The case-study on Vienna examines the fiscal-military networks running through a city which was not only the capital and courtly residence of the Austrian Habsburg monarchy but also a major economic centre within the Holy Roman Empire. Until beyond the epoch-making Ottoman siege of 1683, Vienna also constituted a heavily fortified border city of the highest geostrategic importance. Yet far from stretching just into the territories of the Holy Roman Empire traditionally associated with the backing of the Habsburgs’ policies and the capitals of the latter’s varying western European allies, these manifold fiscal-military networks extended considerably into northern Italy, the Adriatic, the Balkans, Poland-Lithuania, and occasionally even into Russia so that this case study extends the project spatially into Southern and notably Eastern Europe.
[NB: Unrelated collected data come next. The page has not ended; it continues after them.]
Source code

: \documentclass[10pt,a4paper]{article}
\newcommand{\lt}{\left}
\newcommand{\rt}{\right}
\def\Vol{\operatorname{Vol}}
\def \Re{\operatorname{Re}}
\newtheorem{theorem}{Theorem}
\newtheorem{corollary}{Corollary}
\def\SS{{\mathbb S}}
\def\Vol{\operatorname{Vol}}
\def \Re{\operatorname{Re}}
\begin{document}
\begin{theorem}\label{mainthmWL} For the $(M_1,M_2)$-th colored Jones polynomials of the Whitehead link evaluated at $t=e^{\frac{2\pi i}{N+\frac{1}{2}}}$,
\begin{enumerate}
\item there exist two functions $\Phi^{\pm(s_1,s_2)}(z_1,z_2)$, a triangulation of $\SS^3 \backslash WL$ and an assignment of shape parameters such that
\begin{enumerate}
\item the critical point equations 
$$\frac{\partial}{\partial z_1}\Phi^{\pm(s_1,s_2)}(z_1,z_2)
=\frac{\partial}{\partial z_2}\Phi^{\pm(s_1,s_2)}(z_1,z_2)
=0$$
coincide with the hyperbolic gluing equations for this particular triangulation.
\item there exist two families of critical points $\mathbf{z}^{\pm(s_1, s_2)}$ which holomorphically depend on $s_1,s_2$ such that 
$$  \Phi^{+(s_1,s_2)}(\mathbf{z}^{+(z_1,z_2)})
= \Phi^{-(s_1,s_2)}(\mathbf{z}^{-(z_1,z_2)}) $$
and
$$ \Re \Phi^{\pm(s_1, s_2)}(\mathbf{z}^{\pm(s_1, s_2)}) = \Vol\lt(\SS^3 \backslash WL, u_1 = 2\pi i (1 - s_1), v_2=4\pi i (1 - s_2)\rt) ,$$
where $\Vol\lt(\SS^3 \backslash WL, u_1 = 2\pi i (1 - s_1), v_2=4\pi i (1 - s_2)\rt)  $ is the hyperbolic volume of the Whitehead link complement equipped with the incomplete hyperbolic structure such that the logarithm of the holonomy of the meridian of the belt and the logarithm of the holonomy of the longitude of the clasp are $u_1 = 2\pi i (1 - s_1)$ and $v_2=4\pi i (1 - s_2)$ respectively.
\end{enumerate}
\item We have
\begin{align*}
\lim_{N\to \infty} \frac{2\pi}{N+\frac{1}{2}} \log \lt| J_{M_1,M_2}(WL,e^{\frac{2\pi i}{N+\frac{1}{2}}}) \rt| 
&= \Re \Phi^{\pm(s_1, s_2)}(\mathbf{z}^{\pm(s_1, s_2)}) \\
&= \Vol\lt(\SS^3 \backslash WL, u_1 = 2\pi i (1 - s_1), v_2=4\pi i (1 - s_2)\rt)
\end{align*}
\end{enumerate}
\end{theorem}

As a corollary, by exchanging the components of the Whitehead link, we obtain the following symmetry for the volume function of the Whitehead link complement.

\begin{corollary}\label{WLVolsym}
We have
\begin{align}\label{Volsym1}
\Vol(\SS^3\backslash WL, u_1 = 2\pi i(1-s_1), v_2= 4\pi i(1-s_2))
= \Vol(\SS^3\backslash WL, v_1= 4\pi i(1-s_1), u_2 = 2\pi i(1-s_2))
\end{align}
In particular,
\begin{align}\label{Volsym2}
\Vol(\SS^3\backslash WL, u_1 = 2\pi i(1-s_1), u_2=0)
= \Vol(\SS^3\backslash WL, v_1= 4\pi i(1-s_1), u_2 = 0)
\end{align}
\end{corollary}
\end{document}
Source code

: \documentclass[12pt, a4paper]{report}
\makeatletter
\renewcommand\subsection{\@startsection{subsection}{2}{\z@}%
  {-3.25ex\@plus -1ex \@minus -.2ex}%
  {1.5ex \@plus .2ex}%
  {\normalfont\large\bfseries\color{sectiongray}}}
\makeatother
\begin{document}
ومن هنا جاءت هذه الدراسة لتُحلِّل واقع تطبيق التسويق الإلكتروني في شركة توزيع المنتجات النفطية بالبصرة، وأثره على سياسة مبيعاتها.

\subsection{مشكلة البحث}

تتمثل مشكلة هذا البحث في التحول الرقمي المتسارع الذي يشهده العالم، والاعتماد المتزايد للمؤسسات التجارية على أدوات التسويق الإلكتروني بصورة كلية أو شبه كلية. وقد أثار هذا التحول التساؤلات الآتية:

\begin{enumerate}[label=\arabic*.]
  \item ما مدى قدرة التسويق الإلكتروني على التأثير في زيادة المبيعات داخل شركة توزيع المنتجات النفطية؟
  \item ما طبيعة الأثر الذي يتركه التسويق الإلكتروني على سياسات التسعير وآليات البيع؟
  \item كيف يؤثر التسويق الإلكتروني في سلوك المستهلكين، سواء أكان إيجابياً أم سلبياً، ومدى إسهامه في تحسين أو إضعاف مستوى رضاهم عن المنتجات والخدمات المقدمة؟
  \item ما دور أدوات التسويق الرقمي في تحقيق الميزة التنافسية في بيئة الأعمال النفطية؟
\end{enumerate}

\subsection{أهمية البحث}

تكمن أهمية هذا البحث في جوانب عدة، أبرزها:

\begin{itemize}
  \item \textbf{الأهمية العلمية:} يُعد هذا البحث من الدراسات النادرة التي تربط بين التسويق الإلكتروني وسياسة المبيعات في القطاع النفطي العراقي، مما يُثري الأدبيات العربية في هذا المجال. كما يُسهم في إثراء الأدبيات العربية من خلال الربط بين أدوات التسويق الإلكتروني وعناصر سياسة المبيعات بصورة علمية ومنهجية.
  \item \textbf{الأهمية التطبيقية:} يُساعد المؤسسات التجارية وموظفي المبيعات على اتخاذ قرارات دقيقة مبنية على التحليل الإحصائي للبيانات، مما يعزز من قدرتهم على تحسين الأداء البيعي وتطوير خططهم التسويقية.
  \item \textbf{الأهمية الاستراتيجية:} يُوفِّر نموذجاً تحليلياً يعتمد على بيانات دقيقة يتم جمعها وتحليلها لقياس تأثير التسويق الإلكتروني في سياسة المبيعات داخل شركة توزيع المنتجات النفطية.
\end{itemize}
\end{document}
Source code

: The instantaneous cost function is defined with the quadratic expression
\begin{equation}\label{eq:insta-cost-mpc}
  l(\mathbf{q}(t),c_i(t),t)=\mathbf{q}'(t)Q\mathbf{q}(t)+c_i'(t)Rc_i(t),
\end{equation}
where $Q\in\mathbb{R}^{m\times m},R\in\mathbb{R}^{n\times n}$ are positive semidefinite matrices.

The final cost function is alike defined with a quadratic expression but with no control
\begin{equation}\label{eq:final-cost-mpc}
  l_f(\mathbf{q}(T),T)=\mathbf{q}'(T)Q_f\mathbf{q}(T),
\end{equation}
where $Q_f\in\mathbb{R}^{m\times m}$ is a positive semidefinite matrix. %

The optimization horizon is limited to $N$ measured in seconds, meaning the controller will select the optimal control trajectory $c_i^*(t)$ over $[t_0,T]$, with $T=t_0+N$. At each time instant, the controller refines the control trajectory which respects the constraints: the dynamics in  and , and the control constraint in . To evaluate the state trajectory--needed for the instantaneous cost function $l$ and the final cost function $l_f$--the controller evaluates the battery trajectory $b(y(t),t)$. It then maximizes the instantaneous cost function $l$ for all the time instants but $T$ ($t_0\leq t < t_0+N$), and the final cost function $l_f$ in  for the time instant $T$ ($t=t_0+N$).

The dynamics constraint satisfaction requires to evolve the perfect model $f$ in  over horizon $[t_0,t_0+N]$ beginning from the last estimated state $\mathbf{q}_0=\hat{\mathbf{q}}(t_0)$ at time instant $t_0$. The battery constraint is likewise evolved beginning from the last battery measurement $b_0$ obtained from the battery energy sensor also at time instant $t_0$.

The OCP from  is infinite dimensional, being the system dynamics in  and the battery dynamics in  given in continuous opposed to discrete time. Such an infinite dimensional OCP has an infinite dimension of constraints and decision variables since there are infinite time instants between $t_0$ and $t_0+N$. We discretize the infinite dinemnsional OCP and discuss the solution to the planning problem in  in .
At first, Vienna will be investigated for select parts of the Thirty Years’ War, especially its later stages which saw the Habsburgs’ continuous struggle for greater political, but also logistical control over its armed forces, finally resulting in the establishment of a small standing army administered from Vienna. In the wake of what is usually regarded as the highpoint of early modern ‘mercenary’ contracting yet quickly proofed unsustainable, the infamous imperial military enterpriser-general Wallenstein and its comparatively well-studied scheme of levying contributions serves as a ‘measuring pole’ for investigating the connections between fiscal-military transactions and the conduct of military operations which beginning after 1635 turned to be significantly smaller in size, more mobile, flexible, and thus more supportable. Likewise, the extensive, yet already well assessed credit and supply networks Wallenstein could tap with the help of Hans de Witte, his Calvinist banker in Prague, will be employed as a template to gauge the reach, structure and significance of similar, less-well known fiscal-military networks, e.g. the imperial military-enterpriser colonel and later field marshal Melchior von Hatzfeld accessed via the merchant-banker Daniel Resteau.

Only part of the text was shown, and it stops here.